Segment Open

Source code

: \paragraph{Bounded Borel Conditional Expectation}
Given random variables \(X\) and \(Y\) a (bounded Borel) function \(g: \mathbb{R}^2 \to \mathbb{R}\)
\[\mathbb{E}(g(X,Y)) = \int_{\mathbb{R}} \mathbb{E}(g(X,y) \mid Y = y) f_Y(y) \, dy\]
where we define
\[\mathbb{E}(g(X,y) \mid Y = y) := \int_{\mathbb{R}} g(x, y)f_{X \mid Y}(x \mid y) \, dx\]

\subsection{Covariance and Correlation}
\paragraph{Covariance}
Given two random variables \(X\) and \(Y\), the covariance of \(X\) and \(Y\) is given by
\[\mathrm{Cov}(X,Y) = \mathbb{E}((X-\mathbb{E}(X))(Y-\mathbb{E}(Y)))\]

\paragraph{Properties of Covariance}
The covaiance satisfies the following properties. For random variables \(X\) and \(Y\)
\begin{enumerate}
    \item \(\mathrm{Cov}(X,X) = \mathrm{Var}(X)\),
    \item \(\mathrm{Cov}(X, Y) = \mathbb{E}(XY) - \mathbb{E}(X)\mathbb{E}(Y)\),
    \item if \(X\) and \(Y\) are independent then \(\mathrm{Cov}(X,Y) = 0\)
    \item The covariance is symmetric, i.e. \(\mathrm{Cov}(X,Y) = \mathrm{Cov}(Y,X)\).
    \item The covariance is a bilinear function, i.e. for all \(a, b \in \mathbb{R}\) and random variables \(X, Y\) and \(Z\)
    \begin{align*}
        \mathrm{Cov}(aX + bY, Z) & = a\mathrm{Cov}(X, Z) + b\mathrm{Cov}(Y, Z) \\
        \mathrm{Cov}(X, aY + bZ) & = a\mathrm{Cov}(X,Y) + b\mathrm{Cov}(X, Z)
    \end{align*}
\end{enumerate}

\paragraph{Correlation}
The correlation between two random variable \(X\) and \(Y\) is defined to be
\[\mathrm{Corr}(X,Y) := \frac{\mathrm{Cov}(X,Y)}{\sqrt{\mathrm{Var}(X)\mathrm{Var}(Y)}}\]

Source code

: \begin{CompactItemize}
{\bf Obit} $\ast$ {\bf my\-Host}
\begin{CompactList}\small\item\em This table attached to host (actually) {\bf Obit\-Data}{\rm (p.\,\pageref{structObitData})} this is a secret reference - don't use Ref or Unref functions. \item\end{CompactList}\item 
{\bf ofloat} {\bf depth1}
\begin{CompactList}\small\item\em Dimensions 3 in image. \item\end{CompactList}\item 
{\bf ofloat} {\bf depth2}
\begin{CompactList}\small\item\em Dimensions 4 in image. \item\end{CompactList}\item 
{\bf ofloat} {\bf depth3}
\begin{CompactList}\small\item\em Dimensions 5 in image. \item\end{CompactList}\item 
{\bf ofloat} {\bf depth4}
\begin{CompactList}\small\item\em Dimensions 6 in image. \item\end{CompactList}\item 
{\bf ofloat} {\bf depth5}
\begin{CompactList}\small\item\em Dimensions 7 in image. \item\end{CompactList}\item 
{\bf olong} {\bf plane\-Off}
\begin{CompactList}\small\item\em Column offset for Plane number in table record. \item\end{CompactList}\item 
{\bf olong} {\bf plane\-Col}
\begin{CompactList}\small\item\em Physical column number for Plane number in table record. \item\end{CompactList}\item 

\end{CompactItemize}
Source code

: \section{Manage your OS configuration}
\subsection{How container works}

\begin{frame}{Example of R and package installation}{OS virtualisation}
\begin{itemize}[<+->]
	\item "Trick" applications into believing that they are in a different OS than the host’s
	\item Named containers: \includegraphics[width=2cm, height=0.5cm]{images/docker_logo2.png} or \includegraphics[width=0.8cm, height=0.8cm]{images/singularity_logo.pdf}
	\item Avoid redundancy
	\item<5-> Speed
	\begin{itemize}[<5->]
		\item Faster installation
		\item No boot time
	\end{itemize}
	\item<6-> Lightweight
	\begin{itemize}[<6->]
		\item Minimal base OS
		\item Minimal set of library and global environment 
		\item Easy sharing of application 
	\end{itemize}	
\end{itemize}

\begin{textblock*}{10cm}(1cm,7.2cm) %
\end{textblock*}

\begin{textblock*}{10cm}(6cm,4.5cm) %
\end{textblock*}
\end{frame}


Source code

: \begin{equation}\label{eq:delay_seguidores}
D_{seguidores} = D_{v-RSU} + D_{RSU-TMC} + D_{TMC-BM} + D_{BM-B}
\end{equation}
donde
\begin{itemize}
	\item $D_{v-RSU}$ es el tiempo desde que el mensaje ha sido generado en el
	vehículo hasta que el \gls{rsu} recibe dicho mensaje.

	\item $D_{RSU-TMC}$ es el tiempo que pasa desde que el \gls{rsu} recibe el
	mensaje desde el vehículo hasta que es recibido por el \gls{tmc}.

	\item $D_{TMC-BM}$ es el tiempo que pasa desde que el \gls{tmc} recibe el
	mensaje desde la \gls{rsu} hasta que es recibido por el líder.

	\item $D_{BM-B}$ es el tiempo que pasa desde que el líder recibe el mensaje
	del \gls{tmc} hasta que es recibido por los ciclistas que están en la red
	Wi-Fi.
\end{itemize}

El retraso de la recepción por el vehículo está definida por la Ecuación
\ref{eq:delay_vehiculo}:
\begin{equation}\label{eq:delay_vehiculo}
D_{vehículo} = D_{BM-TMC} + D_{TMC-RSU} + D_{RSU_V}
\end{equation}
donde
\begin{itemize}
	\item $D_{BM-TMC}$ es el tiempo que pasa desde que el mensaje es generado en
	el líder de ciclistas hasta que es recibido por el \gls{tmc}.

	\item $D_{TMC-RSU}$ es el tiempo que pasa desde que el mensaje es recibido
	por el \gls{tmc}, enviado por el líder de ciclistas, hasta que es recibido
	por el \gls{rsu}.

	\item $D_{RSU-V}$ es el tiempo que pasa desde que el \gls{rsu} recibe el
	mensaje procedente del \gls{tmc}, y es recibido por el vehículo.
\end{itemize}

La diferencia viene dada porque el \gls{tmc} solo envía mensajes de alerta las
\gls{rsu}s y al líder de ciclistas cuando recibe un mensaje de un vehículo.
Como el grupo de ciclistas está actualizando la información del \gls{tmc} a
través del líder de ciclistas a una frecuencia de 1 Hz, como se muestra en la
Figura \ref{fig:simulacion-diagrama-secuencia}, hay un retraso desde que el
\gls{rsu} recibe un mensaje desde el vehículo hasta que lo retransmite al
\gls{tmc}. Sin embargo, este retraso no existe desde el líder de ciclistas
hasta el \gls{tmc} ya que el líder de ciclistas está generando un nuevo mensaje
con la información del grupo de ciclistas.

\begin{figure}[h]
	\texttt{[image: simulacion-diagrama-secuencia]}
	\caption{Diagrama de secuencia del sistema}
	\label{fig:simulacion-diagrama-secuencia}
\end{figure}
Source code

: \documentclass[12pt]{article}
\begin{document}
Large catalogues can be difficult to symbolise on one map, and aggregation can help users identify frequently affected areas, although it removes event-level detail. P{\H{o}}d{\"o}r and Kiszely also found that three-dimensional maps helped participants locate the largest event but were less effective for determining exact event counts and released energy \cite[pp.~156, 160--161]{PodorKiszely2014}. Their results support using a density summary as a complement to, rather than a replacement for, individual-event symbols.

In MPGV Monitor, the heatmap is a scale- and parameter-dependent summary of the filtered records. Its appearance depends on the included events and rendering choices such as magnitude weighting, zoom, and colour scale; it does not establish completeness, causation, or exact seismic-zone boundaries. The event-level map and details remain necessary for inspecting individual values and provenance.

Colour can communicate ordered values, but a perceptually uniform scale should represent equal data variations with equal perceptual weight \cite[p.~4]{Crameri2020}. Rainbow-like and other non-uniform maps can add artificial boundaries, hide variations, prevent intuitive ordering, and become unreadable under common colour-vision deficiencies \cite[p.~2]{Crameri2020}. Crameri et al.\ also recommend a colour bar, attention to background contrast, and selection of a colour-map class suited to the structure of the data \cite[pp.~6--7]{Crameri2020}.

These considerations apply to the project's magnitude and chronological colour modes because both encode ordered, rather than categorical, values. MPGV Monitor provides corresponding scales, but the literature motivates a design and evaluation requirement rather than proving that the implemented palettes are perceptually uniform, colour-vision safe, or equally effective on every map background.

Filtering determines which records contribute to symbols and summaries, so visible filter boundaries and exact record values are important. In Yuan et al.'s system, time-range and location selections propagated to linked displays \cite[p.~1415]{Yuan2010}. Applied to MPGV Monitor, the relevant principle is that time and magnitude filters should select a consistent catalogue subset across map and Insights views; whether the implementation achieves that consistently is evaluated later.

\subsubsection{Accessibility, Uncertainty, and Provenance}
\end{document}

Segment Closed

# ACTION ITEM
Return a word-for-word copy of the lines above from the one holding "This table attached" through the one holding "Dimensions 7 in", with both of them included and nothing besides.

# EXERCISE SOLUTION
\begin{CompactList}\small\item\em This table attached to host (actually) {\bf Obit\-Data}{\rm (p.\,\pageref{structObitData})} this is a secret reference - don't use Ref or Unref functions. \item\end{CompactList}\item 
{\bf ofloat} {\bf depth1}
\begin{CompactList}\small\item\em Dimensions 3 in image. \item\end{CompactList}\item 
{\bf ofloat} {\bf depth2}
\begin{CompactList}\small\item\em Dimensions 4 in image. \item\end{CompactList}\item 
{\bf ofloat} {\bf depth3}
\begin{CompactList}\small\item\em Dimensions 5 in image. \item\end{CompactList}\item 
{\bf ofloat} {\bf depth4}
\begin{CompactList}\small\item\em Dimensions 6 in image. \item\end{CompactList}\item 
{\bf ofloat} {\bf depth5}
\begin{CompactList}\small\item\em Dimensions 7 in image. \item\end{CompactList}\item 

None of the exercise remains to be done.